Kompas/Lasti Kurnia / Kompas Images
Hingga kini belum muncul figur pemimpin yang kredibel untuk menggarap dengan serius problem penegakan hukum, pengangguran dan kemiskinan, serta persoalan lemahnya sumber daya manusia. Padahal di mata kalangan akademisi, problem tersebut menjadi perhatian utama yang harus menjadi fokus kerja pemimpin negara saat ini. Kalangan akademisi tengah berkumpul di Universitas Pelita Harapan, Tangerang, awal Maret 2008.
Sabtu, 19 April 2008 | 02:10 WIB

PALUPI PANCA ASTUTI

Di mata kalangan akademisi, problem penegakan hukum, pengangguran dan kemiskinan, serta persoalan lemahnya sumber daya manusia menjadi perhatian utama yang harus menjadi fokus kerja pemimpin negara saat ini. Sayangnya, hingga kini belum muncul figur pemimpin yang kredibel untuk menggarap dengan serius problem tersebut, termasuk dari kalangan pendidikan.

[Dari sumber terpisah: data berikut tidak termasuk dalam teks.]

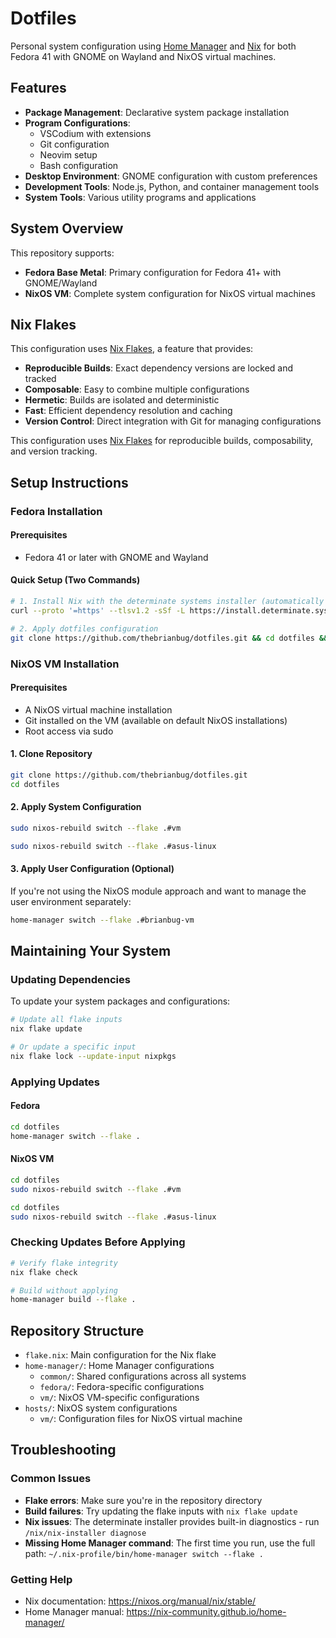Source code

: # Dotfiles

Personal system configuration using [Home Manager](https://nix-community.github.io/home-manager/) and [Nix](https://nixos.org/) for both Fedora 41 with GNOME on Wayland and NixOS virtual machines.

## Features

- **Package Management**: Declarative system package installation
- **Program Configurations**:
  - VSCodium with extensions
  - Git configuration
  - Neovim setup
  - Bash configuration
- **Desktop Environment**: GNOME configuration with custom preferences
- **Development Tools**: Node.js, Python, and container management tools
- **System Tools**: Various utility programs and applications

## System Overview

This repository supports:

- **Fedora Base Metal**: Primary configuration for Fedora 41+ with GNOME/Wayland
- **NixOS VM**: Complete system configuration for NixOS virtual machines

## Nix Flakes

This configuration uses [Nix Flakes](https://nixos.wiki/wiki/Flakes), a feature that provides:

- **Reproducible Builds**: Exact dependency versions are locked and tracked
- **Composable**: Easy to combine multiple configurations
- **Hermetic**: Builds are isolated and deterministic
- **Fast**: Efficient dependency resolution and caching
- **Version Control**: Direct integration with Git for managing configurations

This configuration uses [Nix Flakes](https://nixos.wiki/wiki/Flakes) for reproducible builds, composability, and version tracking.

## Setup Instructions

### Fedora Installation

#### Prerequisites

- Fedora 41 or later with GNOME and Wayland

#### Quick Setup (Two Commands)

```bash
# 1. Install Nix with the determinate systems installer (automatically enables flakes)
curl --proto '=https' --tlsv1.2 -sSf -L https://install.determinate.systems/nix | sh -s -- install

# 2. Apply dotfiles configuration
git clone https://github.com/thebrianbug/dotfiles.git && cd dotfiles && home-manager switch --flake .
```

### NixOS VM Installation

#### Prerequisites

- A NixOS virtual machine installation
- Git installed on the VM (available on default NixOS installations)
- Root access via sudo

#### 1. Clone Repository

```bash
git clone https://github.com/thebrianbug/dotfiles.git
cd dotfiles
```

#### 2. Apply System Configuration

```bash
sudo nixos-rebuild switch --flake .#vm
```

```bash
sudo nixos-rebuild switch --flake .#asus-linux
```

#### 3. Apply User Configuration (Optional)

If you're not using the NixOS module approach and want to manage the user environment separately:

```bash
home-manager switch --flake .#brianbug-vm
```

## Maintaining Your System

### Updating Dependencies

To update your system packages and configurations:

```bash
# Update all flake inputs
nix flake update

# Or update a specific input
nix flake lock --update-input nixpkgs
```

### Applying Updates

#### Fedora

```bash
cd dotfiles
home-manager switch --flake .
```

#### NixOS VM

```bash
cd dotfiles
sudo nixos-rebuild switch --flake .#vm
```

```bash
cd dotfiles
sudo nixos-rebuild switch --flake .#asus-linux
```

### Checking Updates Before Applying

```bash
# Verify flake integrity
nix flake check

# Build without applying
home-manager build --flake .
```

## Repository Structure

- `flake.nix`: Main configuration for the Nix flake
- `home-manager/`: Home Manager configurations
  - `common/`: Shared configurations across all systems
  - `fedora/`: Fedora-specific configurations
  - `vm/`: NixOS VM-specific configurations
- `hosts/`: NixOS system configurations
  - `vm/`: Configuration files for NixOS virtual machine

## Troubleshooting

### Common Issues

- **Flake errors**: Make sure you're in the repository directory
- **Build failures**: Try updating the flake inputs with `nix flake update`
- **Nix issues**: The determinate installer provides built-in diagnostics - run `/nix/nix-installer diagnose`
- **Missing Home Manager command**: The first time you run, use the full path: `~/.nix-profile/bin/home-manager switch --flake .`

### Getting Help

- Nix documentation: https://nixos.org/manual/nix/stable/
- Home Manager manual: https://nix-community.github.io/home-manager/
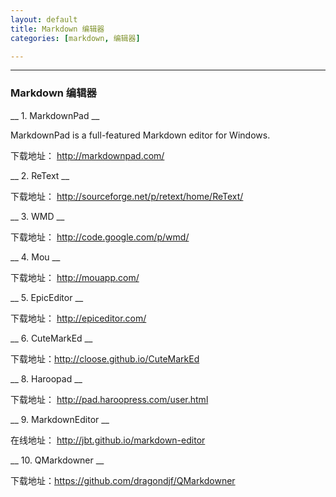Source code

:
 ```yaml
---
layout: default
title: Markdown 编辑器
categories: [markdown, 编辑器]

---
```


* * * *


### Markdown 编辑器 ###

__ 1. MarkdownPad __

MarkdownPad is a full-featured Markdown editor for Windows.

下载地址： http://markdownpad.com/

__ 2. ReText __

下载地址： http://sourceforge.net/p/retext/home/ReText/

__ 3. WMD __

下载地址： http://code.google.com/p/wmd/

__ 4. Mou __

下载地址： http://mouapp.com/



__ 5. EpicEditor __

下载地址： http://epiceditor.com/


__ 6. CuteMarkEd __

下载地址：http://cloose.github.io/CuteMarkEd

__ 8. Haroopad __

下载地址： http://pad.haroopress.com/user.html

__ 9. MarkdownEditor __

在线地址： http://jbt.github.io/markdown-editor

__ 10. QMarkdowner __

下载地址：https://github.com/dragondjf/QMarkdowner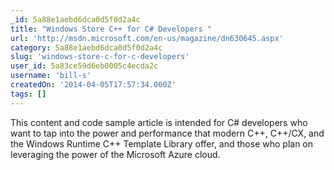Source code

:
 ```yaml
---
_id: 5a88e1aebd6dca0d5f0d2a4c
title: "Windows Store C++ for C# Developers "
url: 'http://msdn.microsoft.com/en-us/magazine/dn630645.aspx'
category: 5a88e1aebd6dca0d5f0d2a4c
slug: 'windows-store-c-for-c-developers'
user_id: 5a83ce59d6eb0005c4ecda2c
username: 'bill-s'
createdOn: '2014-04-05T17:57:34.000Z'
tags: []
---
```


This content and code sample article is intended for C# developers who want to tap into the power and performance that modern C++, C++/CX, and the Windows Runtime C++ Template Library offer, and those who plan on leveraging the power of the Microsoft Azure cloud.
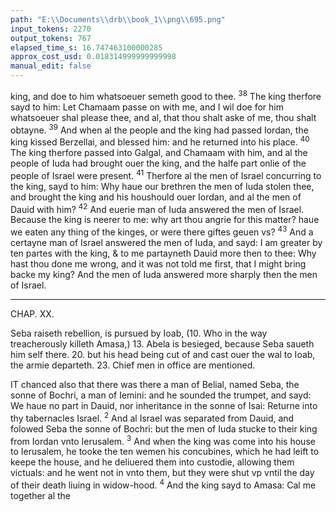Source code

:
```yaml
---
path: "E:\\Documents\\drb\\book_1\\png\\695.png"
input_tokens: 2270
output_tokens: 767
elapsed_time_s: 16.747463100000285
approx_cost_usd: 0.018314999999999998
manual_edit: false
---
```

king, and doe to him whatsoeuer semeth good to thee. <sup>38</sup> The king therfore sayd to him: Let Chamaam passe on with me, and I wil doe for him whatsoeuer shal please thee, and al, that thou shalt aske of me, thou shalt obtayne. <sup>39</sup> And when al the people and the king had passed Iordan, the king kissed Berzellai, and blessed him: and he returned into his place. <sup>40</sup> The king therfore passed into Galgal, and Chamaam with him, and al the people of Iuda had brought ouer the king, and the halfe part onlie of the people of Israel were present. <sup>41</sup> Therfore al the men of Israel concurring to the king, sayd to him: Why haue our brethren the men of Iuda stolen thee, and brought the king and his houshould ouer Iordan, and al the men of Dauid with him? <sup>42</sup> And euerie man of Iuda answered the men of Israel. Because the king is neerer to me: why art thou angrie for this matter? haue we eaten any thing of the kinges, or were there giftes geuen vs? <sup>43</sup> And a certayne man of Israel answered the men of Iuda, and sayd: I am greater by ten partes with the king, & to me partayneth Dauid more then to thee: Why hast thou done me wrong, and it was not told me first, that I might bring backe my king? And the men of Iuda answered more sharply then the men of Israel.

<hr>

CHAP. XX.

<aside>Seba raiseth rebellion, is pursued by Ioab, (10. Who in the way treacherously killeth Amasa,) 13. Abela is besieged, because Seba saueth him self there. 20. but his head being cut of and cast ouer the wal to Ioab, the armie departeth. 23. Chief men in office are mentioned.</aside>

IT chanced also that there was there a man of Belial, named Seba, the sonne of Bochri, a man of Iemini: and he sounded the trumpet, and sayd: We haue no part in Dauid, nor inheritance in the sonne of Isai: Returne into thy tabernacles Israel. <sup>2</sup> And al Israel was separated from Dauid, and folowed Seba the sonne of Bochri: but the men of Iuda stucke to their king from Iordan vnto Ierusalem. <sup>3</sup> And when the king was come into his house to Ierusalem, he tooke the ten wemen his concubines, which he had leift to keepe the house, and he deliuered them into custodie, allowing them victuals: and he went not in vnto them, but they were shut vp vntil the day of their death liuing in widow-hood. <sup>4</sup> And the king sayd to Amasa: Cal me together al the

[^1]: Dauid.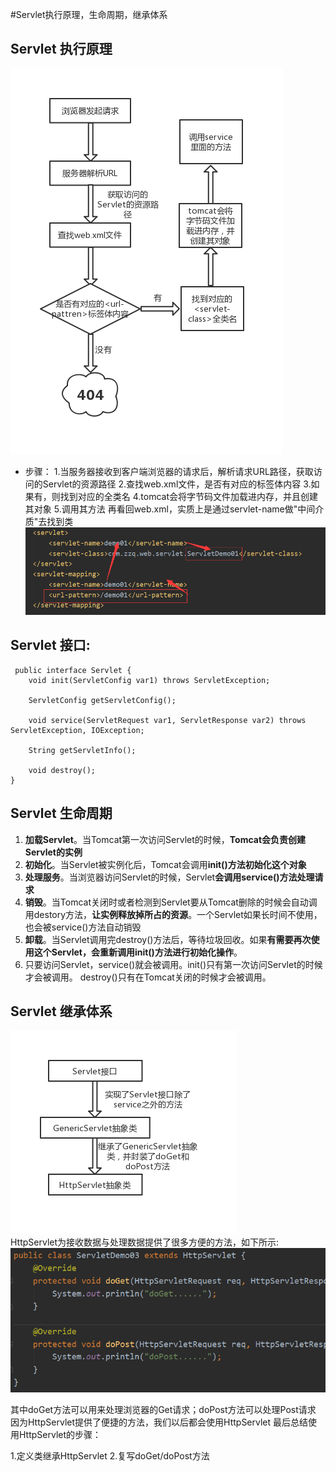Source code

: #Servlet执行原理，生命周期，继承体系
## Servlet 执行原理
  ![图 2](../../images/28d03f342e1ecd70036e148aa05ea015a740c4886351c0bbbffaa6e198478297.png)  

  * 步骤：
  1.当服务器接收到客户端浏览器的请求后，解析请求URL路径，获取访问的Servlet的资源路径
  2.查找web.xml文件，是否有对应的<url-pattern>标签体内容
  3.如果有，则找到对应的<servlet-class>全类名
  4.tomcat会将字节码文件加载进内存，并且创建其对象
  5.调用其方法
  再看回web.xml，实质上是通过servlet-name做"中间介质"去找到类
![图 3](../../images/428215e7e98d954290f692e16a719ae9d05844047c36e993924558cf56197ddd.png)  



## Servlet 接口:
  
```
 public interface Servlet {
    void init(ServletConfig var1) throws ServletException;

    ServletConfig getServletConfig();

    void service(ServletRequest var1, ServletResponse var2) throws ServletException, IOException;

    String getServletInfo();

    void destroy();
}
  ```

  ## Servlet 生命周期
   1. **加载Servlet**。当Tomcat第一次访问Servlet的时候，**Tomcat会负责创建Servlet的实例**
   2. **初始化**。当Servlet被实例化后，Tomcat会调用**init()方法初始化这个对象**
   3. **处理服务**。当浏览器访问Servlet的时候，Servlet**会调用service()方法处理请求**
   4. **销毁**。当Tomcat关闭时或者检测到Servlet要从Tomcat删除的时候会自动调用destory方法，**让实例释放掉所占的资源**。一个Servlet如果长时间不使用，也会被service()方法自动销毁
   5. **卸载**。当Servlet调用完destroy()方法后，等待垃圾回收。如果**有需要再次使用这个Servlet，会重新调用init()方法进行初始化操作**。
   6. 只要访问Servlet，service()就会被调用。init()只有第一次访问Servlet的时候才会被调用。 destroy()只有在Tomcat关闭的时候才会被调用。



## Servlet 继承体系
![图 4](../../images/85d3d312dcaeb3fb2803f883cc8effa636286e8d2900da00f6eef2ed7096bc5d.png)  
HttpServlet为接收数据与处理数据提供了很多方便的方法，如下所示:
![图 5](../../images/0b1a99f952f960f284b0ee21d84848eabbe48f6c09a4b620fa2cfa364dfe74b6.png)  

  其中doGet方法可以用来处理浏览器的Get请求；doPost方法可以处理Post请求
因为HttpServlet提供了便捷的方法，我们以后都会使用HttpServlet
最后总结使用HttpServlet的步骤：

  1.定义类继承HttpServlet
  2.复写doGet/doPost方法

Kesimpulan tersebut mengemuka dari hasil survei Litbang Kompas yang mewawancarai 223 responden dari kalangan akademisi. Ketika kepada setiap responden diajukan pertanyaan tentang masalah besar yang dihadapi oleh bangsa Indonesia, masalah penegakan hukum mendapat respons sebanyak 54,1 persen, problem kesejahteraan dan kemiskinan 47,7 persen, dan kualitas sumber daya manusia 40,5 persen.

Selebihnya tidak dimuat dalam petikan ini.